In some cases, the suggestions were no-brainers, like setting all printers to print on both sides of a page. Others were less obvious. Why did the college need to keep paying for a campuswide cable-television contract when most students were streaming shows on their smartphones and tablets? (That’s still under consideration.) The groundskeeping staff, Mr. Cornwell says, got “really excited” about more-efficient ways to distribute road salt and fertilizer.
With all of the ideas compiled, each division evaluated and prioritized those pertaining to it. The most promising ideas from each division were shared more broadly for review. “Every group at the college had a chance to sound off and say, This a good idea or a terrible idea,” says Gregory K. Shaya, an associate professor of history.
Throughout the process, Mr. Cornwell stressed that Wooster’s ability to compete with its peers for students and to deliver on its mission could not be sacrificed for savings. Increasing class sizes, for example, would have saved money, but faculty members pointed out the damage it could do to the college’s academic reputation. A universal student-parking fee was on the table, but students balked at absorbing another charge.
Mr. Cornwell and other top administrators made the final decisions on which ideas would inform a budget proposal to the Board of Trustees. Through all the commenting and debating, what emerged wasn’t exactly a consensus, he says, “but there was a sense on the campus about what it made the most sense to do.”
The Challenges
Transparency isn’t easy
In terms of the faculty role, Mr. Shaya says he felt “relief that we were being consulted and brought into the conversation.” But he still brought to the process “a certain amount of skepticism” over how much he and his colleagues would be able to participate.
In the early stages, the conversation did not always go smoothly. Faculty, staff, and students not accustomed to dealing with complex budgets needed more help than anticipated in understanding the wiki. “Transparency isn’t as easy as it sounds,” Mr. Cornwell says. “It still calls for a tremendous amount of thought and effort and listening.”
While the organizers had plenty of experience with strategic planning, opening that up to everyone presented new wrinkles. It sometimes felt “like we were making it up as we went along,” says Susan Y. Lehman, an associate professor of physics and chair of the college’s Financial Advisory Committee.
While many ideas were not practical or to the college’s advantage (increased teaching loads, for example, could endanger Wooster’s hallmark of mentored undergraduate research), they proved revealing to participants nonetheless.
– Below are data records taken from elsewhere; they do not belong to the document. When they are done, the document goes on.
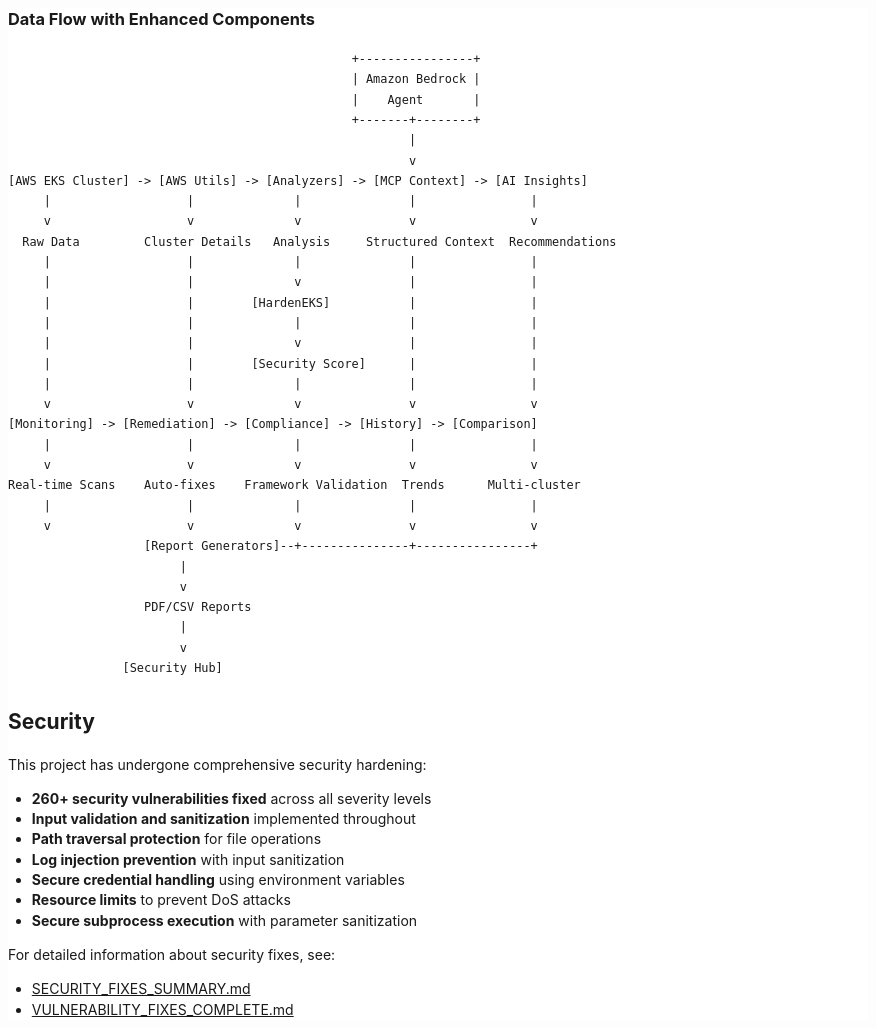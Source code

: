 ### Data Flow with Enhanced Components

```ascii
                                                +----------------+
                                                | Amazon Bedrock |
                                                |    Agent       |
                                                +-------+--------+
                                                        |
                                                        v
[AWS EKS Cluster] -> [AWS Utils] -> [Analyzers] -> [MCP Context] -> [AI Insights]
     |                   |              |               |                |
     v                   v              v               v                v
  Raw Data         Cluster Details   Analysis     Structured Context  Recommendations
     |                   |              |               |                |
     |                   |              v               |                |
     |                   |        [HardenEKS]           |                |
     |                   |              |               |                |
     |                   |              v               |                |
     |                   |        [Security Score]      |                |
     |                   |              |               |                |
     v                   v              v               v                v
[Monitoring] -> [Remediation] -> [Compliance] -> [History] -> [Comparison]
     |                   |              |               |                |
     v                   v              v               v                v
Real-time Scans    Auto-fixes    Framework Validation  Trends      Multi-cluster
     |                   |              |               |                |
     v                   v              v               v                v
                   [Report Generators]--+---------------+----------------+
                        |
                        v
                   PDF/CSV Reports
                        |
                        v
                [Security Hub]
```

## Security

This project has undergone comprehensive security hardening:

- **260+ security vulnerabilities fixed** across all severity levels
- **Input validation and sanitization** implemented throughout
- **Path traversal protection** for file operations
- **Log injection prevention** with input sanitization
- **Secure credential handling** using environment variables
- **Resource limits** to prevent DoS attacks
- **Secure subprocess execution** with parameter sanitization

For detailed information about security fixes, see:
- [SECURITY_FIXES_SUMMARY.md](SECURITY_FIXES_SUMMARY.md)
- [VULNERABILITY_FIXES_COMPLETE.md](VULNERABILITY_FIXES_COMPLETE.md)

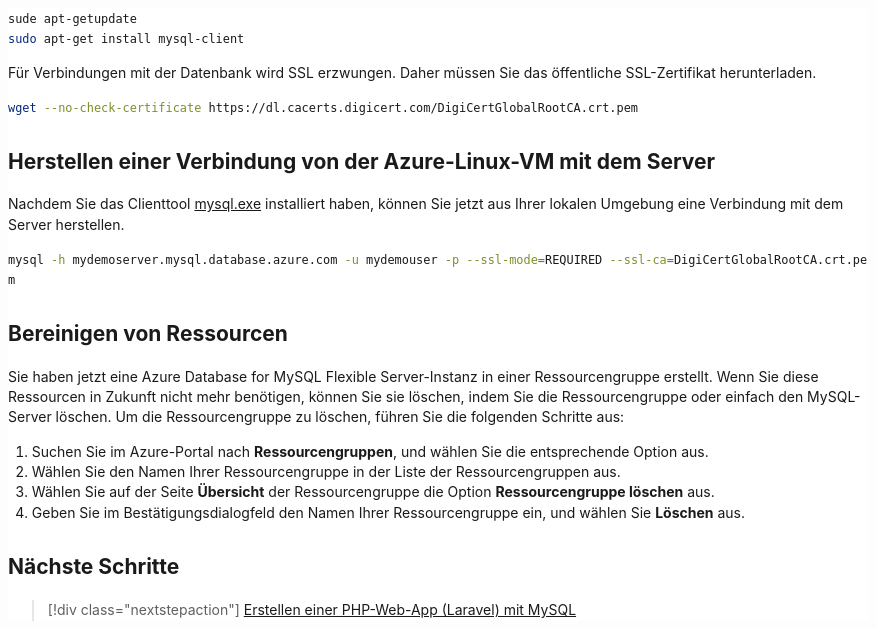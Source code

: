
 ```bash
sude apt-getupdate
sudo apt-get install mysql-client
```

Für Verbindungen mit der Datenbank wird SSL erzwungen. Daher müssen Sie das öffentliche SSL-Zertifikat herunterladen.

```bash
wget --no-check-certificate https://dl.cacerts.digicert.com/DigiCertGlobalRootCA.crt.pem
```

## <a name="connect-to-the-server-from-azure-linux-virtual-machine"></a>Herstellen einer Verbindung von der Azure-Linux-VM mit dem Server
Nachdem Sie das Clienttool [mysql.exe](https://dev.mysql.com/doc/refman/8.0/en/mysql.html) installiert haben, können Sie jetzt aus Ihrer lokalen Umgebung eine Verbindung mit dem Server herstellen.

```bash
mysql -h mydemoserver.mysql.database.azure.com -u mydemouser -p --ssl-mode=REQUIRED --ssl-ca=DigiCertGlobalRootCA.crt.pem
```

## <a name="clean-up-resources"></a>Bereinigen von Ressourcen
Sie haben jetzt eine Azure Database for MySQL Flexible Server-Instanz in einer Ressourcengruppe erstellt. Wenn Sie diese Ressourcen in Zukunft nicht mehr benötigen, können Sie sie löschen, indem Sie die Ressourcengruppe oder einfach den MySQL-Server löschen. Um die Ressourcengruppe zu löschen, führen Sie die folgenden Schritte aus:

1. Suchen Sie im Azure-Portal nach **Ressourcengruppen**, und wählen Sie die entsprechende Option aus.
1. Wählen Sie den Namen Ihrer Ressourcengruppe in der Liste der Ressourcengruppen aus.
1. Wählen Sie auf der Seite **Übersicht** der Ressourcengruppe die Option **Ressourcengruppe löschen** aus.
1. Geben Sie im Bestätigungsdialogfeld den Namen Ihrer Ressourcengruppe ein, und wählen Sie **Löschen** aus.

## <a name="next-steps"></a>Nächste Schritte

> [!div class="nextstepaction"]
> [Erstellen einer PHP-Web-App (Laravel) mit MySQL](tutorial-php-database-app.md)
If someone suggested cutting a program another person considered vital, says Ms. Lehman, “it meant that we need to communicate better why we’re doing some things.”
The Results
About $2.5-million in savings
The slimmed-down budget—3 percent lower than last year’s—includes more than 100 of the campus’s ideas for cutting costs and (less often) raising revenue.
One plan for bringing in new revenue is to lease land on the campus for a cellphone tower. But most items on the list are “micro-efficiencies,” Mr. Cornwell says, such as emailing bills rather than printing and mailing them. “You feel sort of silly when you look at the list and think, Gee, we should have been doing these anyway,” he says.
While the outcome and inclusive process were both good, the president says, he was disappointed on a couple of small counts.
First, finding such savings is the kind of thing a college can do only once. If Wooster’s budget falters in a year or two, the college will be out of micro-efficiencies. Second, the process unearthed “no paradigm-changing ideas,” Mr. Cornwell says. The proposed tweaks will help keep the college in good financial health, but they stop short of reinvention.
Still, the exercise offered good value beyond the money it saved, according to Ms. Lehman. It’s easy for a college just to keep doing what it’s used to doing. But at Wooster, she says, “all of the different divisions really looked at, What are we doing? Why do we do exactly what we do? Is this really the best way to do it?”